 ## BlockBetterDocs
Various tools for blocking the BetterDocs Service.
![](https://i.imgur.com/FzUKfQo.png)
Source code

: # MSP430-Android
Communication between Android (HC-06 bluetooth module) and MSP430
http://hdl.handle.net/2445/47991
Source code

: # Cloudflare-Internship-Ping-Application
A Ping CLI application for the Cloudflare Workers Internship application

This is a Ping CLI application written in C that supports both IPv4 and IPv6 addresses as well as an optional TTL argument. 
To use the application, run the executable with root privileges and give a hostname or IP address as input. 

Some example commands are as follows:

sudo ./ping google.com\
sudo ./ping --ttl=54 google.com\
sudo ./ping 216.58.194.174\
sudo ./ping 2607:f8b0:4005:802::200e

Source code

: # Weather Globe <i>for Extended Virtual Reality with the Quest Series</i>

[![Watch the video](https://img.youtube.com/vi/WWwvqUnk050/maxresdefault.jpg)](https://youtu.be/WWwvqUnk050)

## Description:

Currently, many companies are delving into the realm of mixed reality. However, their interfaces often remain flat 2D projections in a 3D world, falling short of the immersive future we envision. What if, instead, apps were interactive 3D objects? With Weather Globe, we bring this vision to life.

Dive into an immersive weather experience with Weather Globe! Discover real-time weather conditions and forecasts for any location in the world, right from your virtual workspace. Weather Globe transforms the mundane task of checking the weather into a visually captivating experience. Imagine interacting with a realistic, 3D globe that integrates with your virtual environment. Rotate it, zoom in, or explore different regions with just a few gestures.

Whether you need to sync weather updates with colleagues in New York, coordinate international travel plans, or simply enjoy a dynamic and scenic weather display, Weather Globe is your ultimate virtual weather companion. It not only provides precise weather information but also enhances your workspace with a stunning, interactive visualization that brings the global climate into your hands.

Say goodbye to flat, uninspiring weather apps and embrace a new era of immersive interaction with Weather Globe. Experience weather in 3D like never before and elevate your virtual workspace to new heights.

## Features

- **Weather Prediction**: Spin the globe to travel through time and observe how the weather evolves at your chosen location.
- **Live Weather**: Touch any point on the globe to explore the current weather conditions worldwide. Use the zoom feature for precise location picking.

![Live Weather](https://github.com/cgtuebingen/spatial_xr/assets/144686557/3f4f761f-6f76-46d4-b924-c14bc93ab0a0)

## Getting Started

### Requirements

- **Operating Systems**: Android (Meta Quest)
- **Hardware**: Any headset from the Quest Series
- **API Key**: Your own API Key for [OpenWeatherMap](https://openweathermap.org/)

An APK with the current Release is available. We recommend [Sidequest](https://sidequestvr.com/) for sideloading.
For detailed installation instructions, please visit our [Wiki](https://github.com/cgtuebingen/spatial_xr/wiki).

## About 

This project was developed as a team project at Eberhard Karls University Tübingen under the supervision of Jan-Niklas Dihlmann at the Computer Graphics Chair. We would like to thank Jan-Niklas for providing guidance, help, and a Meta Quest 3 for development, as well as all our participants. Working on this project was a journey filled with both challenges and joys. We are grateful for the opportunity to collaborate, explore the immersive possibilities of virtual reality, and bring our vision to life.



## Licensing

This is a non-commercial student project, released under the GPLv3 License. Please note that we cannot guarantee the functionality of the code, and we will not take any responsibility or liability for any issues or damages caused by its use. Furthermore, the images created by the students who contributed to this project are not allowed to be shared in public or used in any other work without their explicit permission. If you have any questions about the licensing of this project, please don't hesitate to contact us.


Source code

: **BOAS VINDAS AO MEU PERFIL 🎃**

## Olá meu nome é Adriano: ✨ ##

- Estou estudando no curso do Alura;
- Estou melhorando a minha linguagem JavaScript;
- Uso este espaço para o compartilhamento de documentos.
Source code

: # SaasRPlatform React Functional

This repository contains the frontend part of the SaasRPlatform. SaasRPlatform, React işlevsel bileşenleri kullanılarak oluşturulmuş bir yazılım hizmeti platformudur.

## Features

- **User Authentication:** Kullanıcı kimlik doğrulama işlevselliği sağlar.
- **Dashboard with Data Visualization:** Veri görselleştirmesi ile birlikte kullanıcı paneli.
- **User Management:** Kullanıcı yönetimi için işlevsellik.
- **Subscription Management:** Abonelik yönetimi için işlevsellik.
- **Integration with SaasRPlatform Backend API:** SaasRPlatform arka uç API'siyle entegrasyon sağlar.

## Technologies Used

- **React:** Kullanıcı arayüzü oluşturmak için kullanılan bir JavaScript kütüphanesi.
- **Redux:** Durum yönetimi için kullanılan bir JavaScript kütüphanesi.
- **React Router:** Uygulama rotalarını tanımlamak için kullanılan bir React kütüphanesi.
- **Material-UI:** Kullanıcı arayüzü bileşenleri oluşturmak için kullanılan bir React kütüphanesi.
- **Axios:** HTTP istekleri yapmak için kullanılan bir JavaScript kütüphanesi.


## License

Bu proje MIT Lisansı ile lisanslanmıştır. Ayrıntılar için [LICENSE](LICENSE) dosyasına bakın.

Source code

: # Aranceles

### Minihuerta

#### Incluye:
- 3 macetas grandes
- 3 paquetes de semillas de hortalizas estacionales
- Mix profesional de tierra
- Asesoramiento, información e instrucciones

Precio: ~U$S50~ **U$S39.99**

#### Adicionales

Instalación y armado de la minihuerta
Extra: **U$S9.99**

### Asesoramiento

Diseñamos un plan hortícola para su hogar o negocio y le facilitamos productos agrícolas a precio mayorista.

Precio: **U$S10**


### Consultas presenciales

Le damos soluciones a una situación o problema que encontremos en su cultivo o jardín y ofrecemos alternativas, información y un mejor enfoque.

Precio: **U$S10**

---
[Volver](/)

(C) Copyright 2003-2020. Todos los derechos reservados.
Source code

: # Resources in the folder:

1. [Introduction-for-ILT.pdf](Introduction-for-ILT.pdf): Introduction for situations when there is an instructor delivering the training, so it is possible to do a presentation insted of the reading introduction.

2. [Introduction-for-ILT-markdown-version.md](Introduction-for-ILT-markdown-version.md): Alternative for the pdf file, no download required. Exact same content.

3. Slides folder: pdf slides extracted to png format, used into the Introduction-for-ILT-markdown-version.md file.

* * *

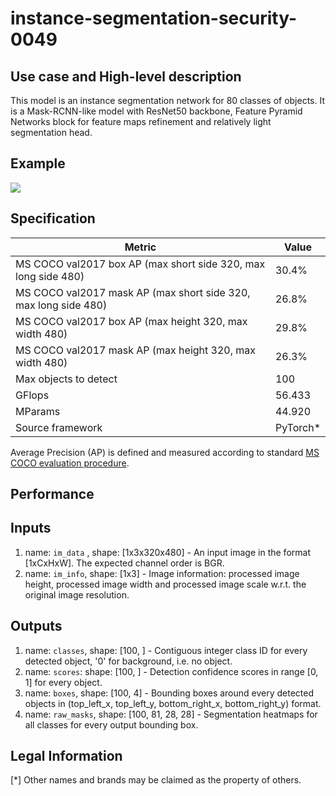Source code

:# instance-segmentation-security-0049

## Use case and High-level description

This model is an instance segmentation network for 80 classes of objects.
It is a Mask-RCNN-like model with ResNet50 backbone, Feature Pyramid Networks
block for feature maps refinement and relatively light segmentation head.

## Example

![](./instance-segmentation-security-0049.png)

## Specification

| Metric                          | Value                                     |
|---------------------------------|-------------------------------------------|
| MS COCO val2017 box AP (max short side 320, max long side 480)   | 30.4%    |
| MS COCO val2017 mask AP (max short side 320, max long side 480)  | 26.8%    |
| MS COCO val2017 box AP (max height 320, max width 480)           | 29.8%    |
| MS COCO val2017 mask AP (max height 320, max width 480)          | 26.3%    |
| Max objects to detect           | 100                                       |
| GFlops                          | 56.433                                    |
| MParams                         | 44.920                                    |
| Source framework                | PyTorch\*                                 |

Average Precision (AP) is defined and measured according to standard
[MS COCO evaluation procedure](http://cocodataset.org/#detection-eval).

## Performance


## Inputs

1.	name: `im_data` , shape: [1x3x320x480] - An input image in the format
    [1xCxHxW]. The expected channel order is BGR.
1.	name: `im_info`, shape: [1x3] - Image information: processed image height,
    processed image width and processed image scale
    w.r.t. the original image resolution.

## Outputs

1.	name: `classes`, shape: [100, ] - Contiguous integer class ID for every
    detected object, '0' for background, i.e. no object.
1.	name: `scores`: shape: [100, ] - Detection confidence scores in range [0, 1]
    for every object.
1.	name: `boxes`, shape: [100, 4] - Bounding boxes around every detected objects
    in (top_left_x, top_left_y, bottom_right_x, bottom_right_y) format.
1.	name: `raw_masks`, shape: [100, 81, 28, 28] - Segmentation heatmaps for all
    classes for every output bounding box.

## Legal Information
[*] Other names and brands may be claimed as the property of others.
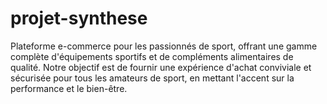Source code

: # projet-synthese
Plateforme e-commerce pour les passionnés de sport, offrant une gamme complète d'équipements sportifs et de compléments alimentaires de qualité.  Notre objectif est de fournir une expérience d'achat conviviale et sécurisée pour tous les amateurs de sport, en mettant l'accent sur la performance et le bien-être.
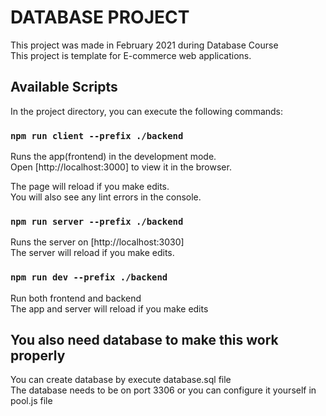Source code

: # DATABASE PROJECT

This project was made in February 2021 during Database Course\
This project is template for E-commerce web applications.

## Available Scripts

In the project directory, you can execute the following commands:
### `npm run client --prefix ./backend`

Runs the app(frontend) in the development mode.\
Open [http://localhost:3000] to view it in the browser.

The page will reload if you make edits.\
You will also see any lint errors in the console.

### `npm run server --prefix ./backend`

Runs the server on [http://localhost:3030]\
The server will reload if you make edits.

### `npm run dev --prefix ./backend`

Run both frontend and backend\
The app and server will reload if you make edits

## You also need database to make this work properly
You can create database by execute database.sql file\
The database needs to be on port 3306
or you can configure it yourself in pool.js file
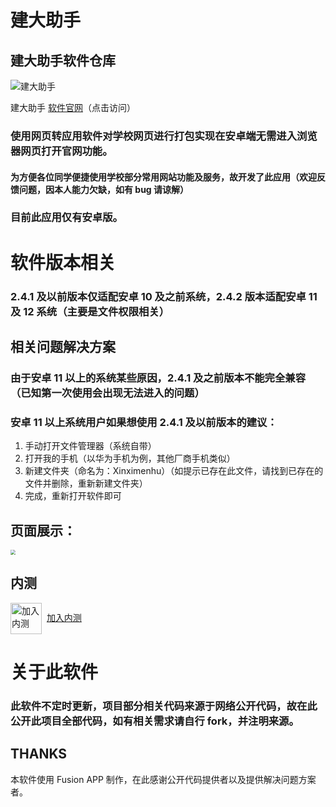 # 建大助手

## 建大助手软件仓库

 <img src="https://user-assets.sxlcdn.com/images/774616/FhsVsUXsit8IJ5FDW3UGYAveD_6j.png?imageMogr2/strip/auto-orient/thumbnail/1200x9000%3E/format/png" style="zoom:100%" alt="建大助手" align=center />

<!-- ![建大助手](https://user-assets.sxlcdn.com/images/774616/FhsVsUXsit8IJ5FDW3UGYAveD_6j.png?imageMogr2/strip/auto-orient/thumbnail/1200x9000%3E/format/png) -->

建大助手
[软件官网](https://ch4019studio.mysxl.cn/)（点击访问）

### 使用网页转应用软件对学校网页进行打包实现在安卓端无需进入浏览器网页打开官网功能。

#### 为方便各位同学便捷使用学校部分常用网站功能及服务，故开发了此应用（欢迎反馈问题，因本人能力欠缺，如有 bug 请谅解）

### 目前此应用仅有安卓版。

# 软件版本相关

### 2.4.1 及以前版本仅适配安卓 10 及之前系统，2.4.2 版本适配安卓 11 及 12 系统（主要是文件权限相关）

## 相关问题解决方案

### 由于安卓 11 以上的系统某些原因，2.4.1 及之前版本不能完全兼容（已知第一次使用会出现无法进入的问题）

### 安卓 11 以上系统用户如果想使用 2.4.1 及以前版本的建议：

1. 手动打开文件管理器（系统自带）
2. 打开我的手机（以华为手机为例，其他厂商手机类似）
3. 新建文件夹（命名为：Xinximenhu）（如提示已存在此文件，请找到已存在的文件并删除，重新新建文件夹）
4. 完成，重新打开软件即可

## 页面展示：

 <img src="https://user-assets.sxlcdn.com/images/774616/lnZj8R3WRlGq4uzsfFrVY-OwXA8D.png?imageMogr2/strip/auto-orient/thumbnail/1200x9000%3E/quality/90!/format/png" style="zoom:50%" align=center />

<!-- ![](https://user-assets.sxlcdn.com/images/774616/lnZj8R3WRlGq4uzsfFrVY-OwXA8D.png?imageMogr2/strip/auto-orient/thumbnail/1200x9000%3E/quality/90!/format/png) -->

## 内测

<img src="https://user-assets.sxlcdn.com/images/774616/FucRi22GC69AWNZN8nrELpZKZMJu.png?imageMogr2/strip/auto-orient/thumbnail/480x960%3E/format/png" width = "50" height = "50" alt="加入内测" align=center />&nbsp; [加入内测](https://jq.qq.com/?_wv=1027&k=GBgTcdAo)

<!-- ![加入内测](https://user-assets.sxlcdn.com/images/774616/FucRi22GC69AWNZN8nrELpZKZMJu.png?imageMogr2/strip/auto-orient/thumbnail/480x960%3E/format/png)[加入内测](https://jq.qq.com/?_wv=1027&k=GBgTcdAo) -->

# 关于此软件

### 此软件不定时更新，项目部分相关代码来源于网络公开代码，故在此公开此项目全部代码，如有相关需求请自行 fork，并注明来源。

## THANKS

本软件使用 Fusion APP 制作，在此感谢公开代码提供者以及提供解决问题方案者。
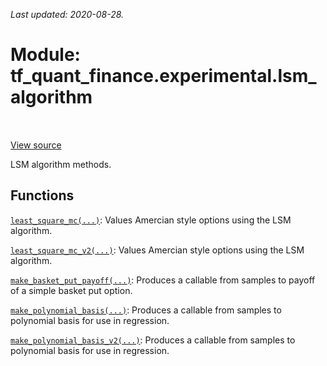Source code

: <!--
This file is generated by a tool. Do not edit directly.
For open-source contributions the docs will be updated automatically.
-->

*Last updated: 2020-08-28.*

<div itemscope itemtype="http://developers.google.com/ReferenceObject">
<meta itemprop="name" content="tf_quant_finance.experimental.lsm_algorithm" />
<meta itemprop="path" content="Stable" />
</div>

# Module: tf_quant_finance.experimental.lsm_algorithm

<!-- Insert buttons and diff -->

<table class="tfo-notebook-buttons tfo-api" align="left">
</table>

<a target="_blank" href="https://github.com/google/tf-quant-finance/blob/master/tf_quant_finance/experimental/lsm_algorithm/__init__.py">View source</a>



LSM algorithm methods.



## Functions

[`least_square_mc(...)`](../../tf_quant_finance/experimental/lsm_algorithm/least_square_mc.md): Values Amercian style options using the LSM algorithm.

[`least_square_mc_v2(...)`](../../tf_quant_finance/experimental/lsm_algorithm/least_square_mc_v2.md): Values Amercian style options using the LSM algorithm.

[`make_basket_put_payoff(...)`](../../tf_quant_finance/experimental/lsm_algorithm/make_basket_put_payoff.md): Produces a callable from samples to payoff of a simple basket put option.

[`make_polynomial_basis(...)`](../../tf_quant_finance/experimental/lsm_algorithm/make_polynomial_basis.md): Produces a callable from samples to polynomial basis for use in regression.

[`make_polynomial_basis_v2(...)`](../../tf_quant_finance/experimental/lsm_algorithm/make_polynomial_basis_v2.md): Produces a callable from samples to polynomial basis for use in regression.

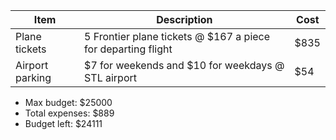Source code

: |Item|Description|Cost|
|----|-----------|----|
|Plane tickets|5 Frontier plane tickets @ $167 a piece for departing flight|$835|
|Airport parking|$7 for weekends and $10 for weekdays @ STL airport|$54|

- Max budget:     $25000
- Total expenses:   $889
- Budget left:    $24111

---

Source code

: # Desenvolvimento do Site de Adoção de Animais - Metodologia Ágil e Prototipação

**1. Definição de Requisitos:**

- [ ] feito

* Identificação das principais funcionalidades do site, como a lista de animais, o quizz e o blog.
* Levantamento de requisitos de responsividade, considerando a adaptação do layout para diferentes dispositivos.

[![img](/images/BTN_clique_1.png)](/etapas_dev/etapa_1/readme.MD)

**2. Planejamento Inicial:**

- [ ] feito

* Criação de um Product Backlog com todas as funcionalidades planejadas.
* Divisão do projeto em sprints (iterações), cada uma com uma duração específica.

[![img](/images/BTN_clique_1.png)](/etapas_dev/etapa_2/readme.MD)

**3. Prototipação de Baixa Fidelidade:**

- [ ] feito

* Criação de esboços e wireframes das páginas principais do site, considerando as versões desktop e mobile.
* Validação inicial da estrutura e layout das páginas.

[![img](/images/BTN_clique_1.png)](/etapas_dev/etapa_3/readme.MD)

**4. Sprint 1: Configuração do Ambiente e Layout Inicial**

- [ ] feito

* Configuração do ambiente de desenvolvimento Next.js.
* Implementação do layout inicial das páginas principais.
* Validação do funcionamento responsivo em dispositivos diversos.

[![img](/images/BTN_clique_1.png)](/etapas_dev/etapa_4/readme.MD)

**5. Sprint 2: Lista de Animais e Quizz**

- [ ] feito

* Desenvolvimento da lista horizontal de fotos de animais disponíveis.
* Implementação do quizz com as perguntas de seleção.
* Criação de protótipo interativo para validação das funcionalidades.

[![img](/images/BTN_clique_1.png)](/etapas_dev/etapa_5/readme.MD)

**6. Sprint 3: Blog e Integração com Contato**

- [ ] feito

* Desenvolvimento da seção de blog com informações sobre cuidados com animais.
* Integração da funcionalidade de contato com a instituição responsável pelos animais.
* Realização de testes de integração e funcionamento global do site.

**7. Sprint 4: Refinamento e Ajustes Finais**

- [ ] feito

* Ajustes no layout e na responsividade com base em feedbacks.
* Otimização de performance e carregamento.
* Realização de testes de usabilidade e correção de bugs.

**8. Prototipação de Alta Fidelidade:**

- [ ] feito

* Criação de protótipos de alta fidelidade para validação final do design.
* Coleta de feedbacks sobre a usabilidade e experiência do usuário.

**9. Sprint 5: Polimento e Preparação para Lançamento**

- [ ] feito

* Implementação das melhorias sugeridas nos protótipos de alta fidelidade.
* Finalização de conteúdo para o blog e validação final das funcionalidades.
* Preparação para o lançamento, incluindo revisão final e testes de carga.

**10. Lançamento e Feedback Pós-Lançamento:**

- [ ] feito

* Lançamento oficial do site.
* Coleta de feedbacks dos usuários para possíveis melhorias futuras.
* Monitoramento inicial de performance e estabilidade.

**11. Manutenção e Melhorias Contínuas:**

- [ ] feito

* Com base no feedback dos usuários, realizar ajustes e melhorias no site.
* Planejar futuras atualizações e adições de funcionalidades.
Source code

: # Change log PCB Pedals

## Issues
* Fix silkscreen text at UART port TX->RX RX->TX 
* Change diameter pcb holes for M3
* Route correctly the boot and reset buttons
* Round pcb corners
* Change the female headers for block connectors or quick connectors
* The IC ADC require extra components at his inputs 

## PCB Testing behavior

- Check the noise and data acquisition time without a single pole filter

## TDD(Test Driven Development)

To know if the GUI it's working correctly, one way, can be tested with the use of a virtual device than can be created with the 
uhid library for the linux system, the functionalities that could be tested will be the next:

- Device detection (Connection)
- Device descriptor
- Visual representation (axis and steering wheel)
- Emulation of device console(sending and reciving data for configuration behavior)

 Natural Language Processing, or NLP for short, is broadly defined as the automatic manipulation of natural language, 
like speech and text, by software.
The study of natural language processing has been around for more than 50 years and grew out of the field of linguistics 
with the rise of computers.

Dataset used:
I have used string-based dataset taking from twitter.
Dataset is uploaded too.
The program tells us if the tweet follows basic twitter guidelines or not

TASK STATEMENT:
Report every line in the data that holds "github", copying each one.

REPLY TO THE TASK:
![Live Weather](https://github.com/cgtuebingen/spatial_xr/assets/144686557/3f4f761f-6f76-46d4-b924-c14bc93ab0a0)
For detailed installation instructions, please visit our [Wiki](https://github.com/cgtuebingen/spatial_xr/wiki).
<a target="_blank" href="https://github.com/google/tf-quant-finance/blob/master/tf_quant_finance/experimental/lsm_algorithm/__init__.py">View source</a>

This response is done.